Data excerpts Start Marker
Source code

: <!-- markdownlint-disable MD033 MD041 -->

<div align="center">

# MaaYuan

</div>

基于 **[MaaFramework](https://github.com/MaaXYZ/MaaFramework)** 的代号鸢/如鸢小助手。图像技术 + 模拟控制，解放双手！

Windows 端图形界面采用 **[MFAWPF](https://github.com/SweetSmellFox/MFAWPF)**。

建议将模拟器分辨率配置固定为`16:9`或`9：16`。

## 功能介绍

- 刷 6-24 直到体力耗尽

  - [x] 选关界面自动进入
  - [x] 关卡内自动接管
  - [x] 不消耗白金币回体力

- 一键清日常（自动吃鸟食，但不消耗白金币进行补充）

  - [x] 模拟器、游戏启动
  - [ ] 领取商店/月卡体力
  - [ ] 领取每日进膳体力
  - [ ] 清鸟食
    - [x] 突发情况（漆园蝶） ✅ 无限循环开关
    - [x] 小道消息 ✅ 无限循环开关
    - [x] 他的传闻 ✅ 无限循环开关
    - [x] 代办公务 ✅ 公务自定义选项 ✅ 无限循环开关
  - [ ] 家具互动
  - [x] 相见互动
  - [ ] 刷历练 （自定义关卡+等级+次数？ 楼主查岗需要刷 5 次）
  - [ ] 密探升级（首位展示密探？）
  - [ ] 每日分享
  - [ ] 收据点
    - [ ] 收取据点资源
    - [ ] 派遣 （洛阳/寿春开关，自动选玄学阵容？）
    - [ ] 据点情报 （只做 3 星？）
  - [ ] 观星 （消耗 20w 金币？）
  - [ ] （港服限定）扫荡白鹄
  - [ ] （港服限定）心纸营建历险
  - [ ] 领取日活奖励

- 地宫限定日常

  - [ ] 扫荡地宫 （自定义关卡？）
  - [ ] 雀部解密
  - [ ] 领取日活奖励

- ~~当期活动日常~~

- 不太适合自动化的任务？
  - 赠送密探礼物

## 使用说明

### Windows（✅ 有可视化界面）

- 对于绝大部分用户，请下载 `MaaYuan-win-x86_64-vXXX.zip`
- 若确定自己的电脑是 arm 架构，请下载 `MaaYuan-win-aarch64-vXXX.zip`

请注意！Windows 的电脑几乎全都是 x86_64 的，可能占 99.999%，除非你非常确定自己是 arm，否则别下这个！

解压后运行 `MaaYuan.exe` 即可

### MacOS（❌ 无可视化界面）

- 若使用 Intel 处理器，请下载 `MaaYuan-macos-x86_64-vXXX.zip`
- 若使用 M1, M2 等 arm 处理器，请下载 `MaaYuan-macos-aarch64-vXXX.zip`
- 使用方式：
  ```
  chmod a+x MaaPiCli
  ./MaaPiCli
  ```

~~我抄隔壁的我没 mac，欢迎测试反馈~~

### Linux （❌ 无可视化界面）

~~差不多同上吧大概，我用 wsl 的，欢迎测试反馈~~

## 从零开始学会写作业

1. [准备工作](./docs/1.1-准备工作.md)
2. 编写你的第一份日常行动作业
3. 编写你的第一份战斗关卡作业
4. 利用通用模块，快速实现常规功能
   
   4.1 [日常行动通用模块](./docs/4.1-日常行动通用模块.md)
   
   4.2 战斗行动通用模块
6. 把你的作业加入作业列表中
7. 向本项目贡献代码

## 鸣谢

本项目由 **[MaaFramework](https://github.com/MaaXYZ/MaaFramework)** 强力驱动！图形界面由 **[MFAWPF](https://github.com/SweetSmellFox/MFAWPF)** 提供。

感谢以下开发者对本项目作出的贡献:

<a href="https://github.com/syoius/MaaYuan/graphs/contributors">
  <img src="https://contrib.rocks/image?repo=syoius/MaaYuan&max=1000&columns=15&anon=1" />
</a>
Data excerpts End Marker
| Assigned task |
Reproduce, exactly and only, the lines running from the one with "- [ ] 刷历练 （自定义关卡+等级+次数？ 楼主查岗需要刷 5 次）" to the end of the listing above.

| Task result |
  - [ ] 刷历练 （自定义关卡+等级+次数？ 楼主查岗需要刷 5 次）
  - [ ] 密探升级（首位展示密探？）
  - [ ] 每日分享
  - [ ] 收据点
    - [ ] 收取据点资源
    - [ ] 派遣 （洛阳/寿春开关，自动选玄学阵容？）
    - [ ] 据点情报 （只做 3 星？）
  - [ ] 观星 （消耗 20w 金币？）
  - [ ] （港服限定）扫荡白鹄
  - [ ] （港服限定）心纸营建历险
  - [ ] 领取日活奖励

- 地宫限定日常

  - [ ] 扫荡地宫 （自定义关卡？）
  - [ ] 雀部解密
  - [ ] 领取日活奖励

- ~~当期活动日常~~

- 不太适合自动化的任务？
  - 赠送密探礼物

## 使用说明

### Windows（✅ 有可视化界面）

- 对于绝大部分用户，请下载 `MaaYuan-win-x86_64-vXXX.zip`
- 若确定自己的电脑是 arm 架构，请下载 `MaaYuan-win-aarch64-vXXX.zip`

请注意！Windows 的电脑几乎全都是 x86_64 的，可能占 99.999%，除非你非常确定自己是 arm，否则别下这个！

解压后运行 `MaaYuan.exe` 即可

### MacOS（❌ 无可视化界面）

- 若使用 Intel 处理器，请下载 `MaaYuan-macos-x86_64-vXXX.zip`
- 若使用 M1, M2 等 arm 处理器，请下载 `MaaYuan-macos-aarch64-vXXX.zip`
- 使用方式：
  ```
  chmod a+x MaaPiCli
  ./MaaPiCli
  ```

~~我抄隔壁的我没 mac，欢迎测试反馈~~

### Linux （❌ 无可视化界面）

~~差不多同上吧大概，我用 wsl 的，欢迎测试反馈~~

## 从零开始学会写作业

1. [准备工作](./docs/1.1-准备工作.md)
2. 编写你的第一份日常行动作业
3. 编写你的第一份战斗关卡作业
4. 利用通用模块，快速实现常规功能
   
   4.1 [日常行动通用模块](./docs/4.1-日常行动通用模块.md)
   
   4.2 战斗行动通用模块
6. 把你的作业加入作业列表中
7. 向本项目贡献代码

## 鸣谢

本项目由 **[MaaFramework](https://github.com/MaaXYZ/MaaFramework)** 强力驱动！图形界面由 **[MFAWPF](https://github.com/SweetSmellFox/MFAWPF)** 提供。

感谢以下开发者对本项目作出的贡献:

<a href="https://github.com/syoius/MaaYuan/graphs/contributors">
  <img src="https://contrib.rocks/image?repo=syoius/MaaYuan&max=1000&columns=15&anon=1" />
</a>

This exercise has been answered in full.